Palavras-chave: colesteatoma, epidemiologia, orelha média.

Keywords: cholesteatoma, epidemiology, ear, middle.

Resumo: Objetivo: O colesteatoma da orelha média é uma doença relativamente comum, podendo ter sérias consequências. Fizemos um estudo retrospectivo de levantamento estatístico de 1146 cirurgias de colesteatoma da orelha média em adultos e crianças oriundas de várias classes sociais de todas as regiões do Brasil. Casuística e Método: No período de 1962 a 1988 foram realizadas 1146 cirurgias de otite média colesteatomatosa uni ou bilateral, tendo sidos avaliados os dados epidemiológicos do colesteatoma sob diversos aspectos: total de intervenções cirúrgicas, sexo, idade de início primeiro sintoma, tempo de evolução, local da perfuração, localização do colesteatoma, alterações da cadeia ossicular, a orelha contralateral, o colesteatoma bilateral, a sede dos colesteatomas residuais e suas complicações. Resultados: Mostraremos os resultados de diversos parâmetros que se seguem sob a forma de gráficos de diagrama de setores. Conclusão: Ainda somos incapazes de esclarecer a etiologia do colesteatoma. Cada dado, se epidemiológico ou estatístico, cada observação na cirurgia e cada conclusão experimental são bem-vindos para se ter mais subsídios sobre a patogenia do colesteatoma. Comparamos com os artigos internacionais publicados. Salientamos o fato de não termos encontrado nenhum trabalho publicado no Brasil a respeito somente da epidemiologia do colesteatoma.

Abstract: Middle ear cholesteatoma is an important and relatively common disorder which may have serious consequences. Aim: The purpose was to conduct a retrospective study of the statistics of 1,146 middle ear surgical procedures for middle ear cholesteatoma in adults and children of low income living in distant areas from our city. Methods: From 1962 to 1988 there were 1,146 surgeries for unilateral or bilateral cholesteatomas in children and adults, which were reviewed for the following criteria: total number of surgeries, sex, onset of the first symptoms, duration of the disease, the site of perforation, the cholesteatoma site, changes in the ossicular chain, the contralateral ear, bilateral cholesteatomas, the site of residual cholesteatoma, and complications.
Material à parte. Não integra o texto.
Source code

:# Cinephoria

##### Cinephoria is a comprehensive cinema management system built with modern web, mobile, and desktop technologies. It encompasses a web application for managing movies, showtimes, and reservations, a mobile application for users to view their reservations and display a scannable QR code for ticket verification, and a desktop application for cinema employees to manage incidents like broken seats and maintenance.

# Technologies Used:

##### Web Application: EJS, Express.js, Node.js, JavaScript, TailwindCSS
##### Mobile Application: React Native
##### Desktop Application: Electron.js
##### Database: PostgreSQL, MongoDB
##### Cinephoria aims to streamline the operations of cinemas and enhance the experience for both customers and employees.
Results: Results are shown graphically on a pie chart. Conclusion: The etiology of cholesteatomas remains unknown. Epidemiological and statistical data, surgical reports, and conclusions of experimental studies are welcome, as they may provide support for clarifying the pathogenesis of cholesteatoma. Our results were compared with internationally published papers. We found no published papers on the epidemiology of cholesteatoma in the Brazilian literature.

INTRODUÇÃO/OBJETIVO

O colesteatoma da orelha média é um dos mais fascinantes tópicos e um dos maiores e mais complexos problemas de otologia, se estudado e analisado em profundidade em todos os seus mais variados aspectos. Tem estimulado um grande número de pesquisas e debates em todo o mundo.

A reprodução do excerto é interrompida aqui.